For the listing below, print exactly the lines from the line with "Juego (games): Identifica" to the line with "Disparos (shots): Identifica", both included, and nothing beyond them.

=== Entries supplied ===

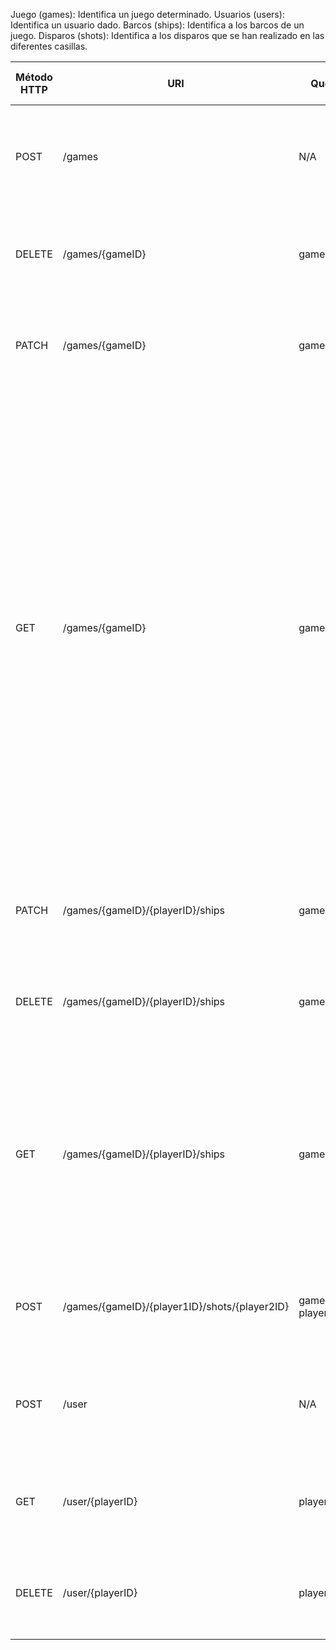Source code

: 
Juego (games): Identifica un juego determinado.
Usuarios (users): Identifica un usuario dado.
Barcos (ships): Identifica a los barcos de un juego.
Disparos (shots): Identifica a los disparos que se han realizado en las diferentes casillas.


| Método HTTP | URI                                           | Query Params                | Request Body                                                        | Response Body                                                                                                                                                                                                                                                                                                                                                                                                                                                                                                                                                                                                                                                                                                                                                                                                                                                                                                                                                                                                                                                                                                                                                                                                                                   | Códigos HTTP de respuesta                                     |
|-------------|-----------------------------------------------|-----------------------------|---------------------------------------------------------------------|-------------------------------------------------------------------------------------------------------------------------------------------------------------------------------------------------------------------------------------------------------------------------------------------------------------------------------------------------------------------------------------------------------------------------------------------------------------------------------------------------------------------------------------------------------------------------------------------------------------------------------------------------------------------------------------------------------------------------------------------------------------------------------------------------------------------------------------------------------------------------------------------------------------------------------------------------------------------------------------------------------------------------------------------------------------------------------------------------------------------------------------------------------------------------------------------------------------------------------------------------|---------------------------------------------------------------|
| POST        | /games                                        | N/A                         | N/A                                                                 | `{"gameID":1, "player1ID":1, "player2ID":2 } `                                                                                                                                                                                                                                                                                                                                                                                                                                                                                                                                                                                                                                                                                                                                                                                                                                                                                                                                                                                                                                                                                                                                                                                                  | 201 Created<br/>400 Bad Request<br/>500 Internal Server Error |
| DELETE      | /games/{gameID}                               | gameID                      | N/A                                                                 | N/A                                                                                                                                                                                                                                                                                                                                                                                                                                                                                                                                                                                                                                                                                                                                                                                                                                                                                                                                                                                                                                                                                                                                                                                                                                             | 200 OK<br/>400 Bad Request<br/>500 Internal Server Error      |
| PATCH       | /games/{gameID}                               | gameID                      | `{"winner": "Gonzalo"}`                                             | N/A                                                                                                                                                                                                                                                                                                                                                                                                                                                                                                                                                                                                                                                                                                                                                                                                                                                                                                                                                                                                                                                                                                                                                                                                                                             | 200 OK<br/>404 Not Found<br/>500 Internal Server Error        |
| GET         | /games/{gameID}                               | gameID, playerID            | N/A                                                                 | `{ "game" : { "winner": "none", player1":{"playerID":1,"ships":[{"name":"Aircraft Carrier","position":["A1","A2","A3","A4","A5"]},{"name":"Battleship1","position":["B1","B2","B3","B4"]},{"name":"Battleship2","position":["C1","C2","C3","C4"]},{"name":"Destroyer1","position":["D1","D2","D3"]},{"name":"Destroyer2","position":["E1","E2","E3"]},{"name":"Destroyer3","position":["F1","F2","F3"]},{"name":"Submarine1","position":["G1","G2","G3"]},{"name":"Submarine2","position":["H1","H2","H3"]},{"name":"Submarine3","position":["I1","I2","I3"]},{"name":"Submarine4","position":["J1","J2","J3"]}],"shots":["A6","B5"]},"player2":{"playerID":2,"ships":[{"name":"Aircraft Carrier","position":["K1","K2","K3","K4","K5"]},{"name":"Battleship1","position":["A1","A2","A3","A4"]},{"name":"Battleship2","position":["B1","B2","B3","B4"]},{"name":"Destroyer1","position":["C1","C2","C3"]},{"name":"Destroyer2","position":["D1","D2","D3"]},{"name":"Destroyer3","position":["E1","E2","E3"]},{"name":"Submarine1","position":["F1","F2","F3"]},{"name":"Submarine2","position":["G1","G2","G3"]},{"name":"Submarine3","position":["H1","H2","H3"]},{"name":"Submarine4","position":["I1","I2","I3"]}],"shots":["C4","D5"]}}}` | 200 OK<br/>404 Not Found<br/>500 Internal Server Error        |
| PATCH       | /games/{gameID}/{playerID}/ships              | gameID, playerID            | `{"name":"Aircraft Carrier","position":["A1","A2","A3","A4","A5"]}` | N/A                                                                                                                                                                                                                                                                                                                                                                                                                                                                                                                                                                                                                                                                                                                                                                                                                                                                                                                                                                                                                                                                                                                                                                                                                                             | 200 OK<br/>404 Not Found<br/>500 Internal Server Error        |
| DELETE      | /games/{gameID}/{playerID}/ships              | gameID, playerID            | `{"name":"Aircraft Carrier","position":["A1","A2","A3","A4","A5"]}` | N/A                                                                                                                                                                                                                                                                                                                                                                                                                                                                                                                                                                                                                                                                                                                                                                                                                                                                                                                                                                                                                                                                                                                                                                                                                                             | 200 OK<br/>400 Bad Request<br/>500 Internal Server Error      |
| GET         | /games/{gameID}/{playerID}/ships              | gameID, playerID            | N/A                                                                 | `[{"name":"Aircraft Carrier","position":["A1","A2","A3","A4","A5"]},{"name":"Battleship1","position":["B1","B2","B3","B4"]},{"name":"Battleship2","position":["C1","C2","C3","C4"]},{"name":"Destroyer1","position":["D1","D2","D3"]},{"name":"Destroyer2","position":["E1","E2","E3"]},{"name":"Destroyer3","position":["F1","F2","F3"]},{"name":"Submarine1","position":["G1","G2","G3"]},{"name":"Submarine2","position":["H1","H2","H3"]},{"name":"Submarine3","position":["I1","I2","I3"]},{"name":"Submarine4","position":["J1","J2","J3"]}] `                                                                                                                                                                                                                                                                                                                                                                                                                                                                                                                                                                                                                                                                                            | 200 OK<br/>404 Not Found<br/>500 Internal Server Error        |
| POST        | /games/{gameID}/{player1ID}/shots/{player2ID} | gameID, player1ID,player2ID | `{"shot": "F8"}`                                                    | `{"status": "hit"}`, `{"status": "fail"}`  or `{"status": "sunken"}`                                                                                                                                                                                                                                                                                                                                                                                                                                                                                                                                                                                                                                                                                                                                                                                                                                                                                                                                                                                                                                                                                                                                                                            | 200 OK<br/>404 Not Found<br/>500 Internal Server Error        |
| POST        | /user                                         | N/A                         | `{ "name": "Gonzalo"}`                                              | `{"playerID": 1}`                                                                                                                                                                                                                                                                                                                                                                                                                                                                                                                                                                                                                                                                                                                                                                                                                                                                                                                                                                                                                                                                                                                                                                                                                               | 201 Created<br/>400 Bad Request<br/>500 Internal Server Error |
| GET         | /user/{playerID}                              | playerID                    | N/A                                                                 | `{ "name": "Gonzalo"}`                                                                                                                                                                                                                                                                                                                                                                                                                                                                                                                                                                                                                                                                                                                                                                                                                                                                                                                                                                                                                                                                                                                                                                                                                          | 200 OK<br/>404 Not Found<br/>500 Internal Server Error        |
| DELETE      | /user/{playerID}                              | playerID                    | N/A                                                                 | N/A                                                                                                                                                                                                                                                                                                                                                                                                                                                                                                                                                                                                                                                                                                                                                                                                                                                                                                                                                                                                                                                                                                                                                                                                                                             | 200 OK<br/>404 Not Found<br/>500 Internal Server Error        |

===

= Task solution =
Juego (games): Identifica un juego determinado.
Usuarios (users): Identifica un usuario dado.
Barcos (ships): Identifica a los barcos de un juego.
Disparos (shots): Identifica a los disparos que se han realizado en las diferentes casillas.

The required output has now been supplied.